Third, although isokinetic testing provided valuable insights into angular velocity–specific strength adaptations, these laboratory-based assessments may not fully capture the dynamic and task-specific nature of force application during real-world cycling. Additionally, pedal asymmetry was assessed under controlled testing conditions, which may differ from asymmetry patterns observed during prolonged or competitive cycling efforts.
Finally, the study did not directly assess neuromuscular activation patterns, limiting the ability to identify the underlying mechanisms responsible for the observed changes in force balance and coordination. Future research incorporating neuromuscular and kinematic analyses may provide a more comprehensive understanding of the adaptations induced by pedaling technique training.
Practical implications
5.2
Despite these limitations, the findings offer several practical implications for coaches and practitioners working with young cyclists. The results suggest that pedaling technique training incorporating real-time feedback may contribute to improvements in lower-extremity force balance and coordination, particularly at moderate angular velocities relevant to functional cycling tasks. Such adaptations may be beneficial for reducing excessive inter-limb asymmetry, which has been associated with reduced mechanical efficiency and increased injury risk.
Importantly, the absence of significant changes in FTP indicates that pedaling technique training should not be considered a standalone method for improving aerobic performance. Instead, it may serve as a complementary strategy within a comprehensive training program that also targets cardiovascular, metabolic, and strength-related adaptations. Coaches are encouraged to integrate pedaling technique drills alongside conventional endurance and strength training, particularly during preparatory or developmental phases.
Conclusion
6
In conclusion, this study demonstrated that an eight-week pedal technique training program induced velocity-specific neuromuscular adaptations in trained young male cyclists. Significant improvements were observed in knee extensor and flexor strength at an angular velocity of 180°/s, whereas no meaningful changes occurred at lower (60°/s) or higher (300°/s) angular velocities.
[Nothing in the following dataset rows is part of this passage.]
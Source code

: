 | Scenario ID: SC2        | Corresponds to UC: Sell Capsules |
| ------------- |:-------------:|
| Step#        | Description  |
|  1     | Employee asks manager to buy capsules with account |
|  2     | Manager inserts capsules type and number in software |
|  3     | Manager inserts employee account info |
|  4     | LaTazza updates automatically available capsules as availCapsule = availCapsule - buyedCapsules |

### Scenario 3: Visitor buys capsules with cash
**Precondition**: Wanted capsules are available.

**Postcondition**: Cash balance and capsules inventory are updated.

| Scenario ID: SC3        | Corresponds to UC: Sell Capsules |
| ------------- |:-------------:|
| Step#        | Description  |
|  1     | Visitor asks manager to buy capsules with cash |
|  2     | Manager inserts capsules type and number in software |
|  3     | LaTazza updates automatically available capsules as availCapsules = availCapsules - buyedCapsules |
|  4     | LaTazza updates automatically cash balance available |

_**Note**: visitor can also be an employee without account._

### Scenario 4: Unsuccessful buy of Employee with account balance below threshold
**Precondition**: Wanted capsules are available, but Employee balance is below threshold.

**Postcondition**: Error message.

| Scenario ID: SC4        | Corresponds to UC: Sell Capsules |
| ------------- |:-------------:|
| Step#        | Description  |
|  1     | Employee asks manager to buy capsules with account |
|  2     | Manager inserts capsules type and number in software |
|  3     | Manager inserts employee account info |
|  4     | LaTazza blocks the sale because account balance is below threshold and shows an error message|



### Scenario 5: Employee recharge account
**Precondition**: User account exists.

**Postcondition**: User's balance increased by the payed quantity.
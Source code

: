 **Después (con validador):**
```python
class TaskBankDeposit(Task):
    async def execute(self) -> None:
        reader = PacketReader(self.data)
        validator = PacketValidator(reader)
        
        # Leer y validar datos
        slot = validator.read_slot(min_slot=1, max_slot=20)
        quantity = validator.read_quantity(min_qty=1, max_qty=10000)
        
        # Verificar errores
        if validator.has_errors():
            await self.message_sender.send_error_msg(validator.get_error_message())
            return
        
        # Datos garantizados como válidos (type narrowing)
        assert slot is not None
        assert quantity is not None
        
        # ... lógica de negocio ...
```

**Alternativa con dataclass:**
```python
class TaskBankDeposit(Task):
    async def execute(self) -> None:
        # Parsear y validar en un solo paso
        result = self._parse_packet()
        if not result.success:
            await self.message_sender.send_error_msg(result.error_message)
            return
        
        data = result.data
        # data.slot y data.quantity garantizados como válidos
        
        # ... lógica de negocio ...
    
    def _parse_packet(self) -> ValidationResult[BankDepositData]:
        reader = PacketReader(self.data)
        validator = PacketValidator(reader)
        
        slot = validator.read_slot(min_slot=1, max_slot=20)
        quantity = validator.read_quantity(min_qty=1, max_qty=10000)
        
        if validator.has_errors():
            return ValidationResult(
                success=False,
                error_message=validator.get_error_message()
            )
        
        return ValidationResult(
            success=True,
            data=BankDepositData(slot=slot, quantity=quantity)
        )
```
In contrast, the intervention did not result in significant changes in functional threshold power (FTP), pedal asymmetry indices, or bilateral pedal power averages when compared with the control group.
These findings indicate that pedal technique–focused training may enhance joint-level strength and neuromuscular coordination at moderate angular velocities relevant to functional cycling demands, without directly translating into improvements in global aerobic performance. Therefore, pedal technique training should be considered a complementary strategy within comprehensive training programs rather than a primary method for improving endurance performance in young cyclists.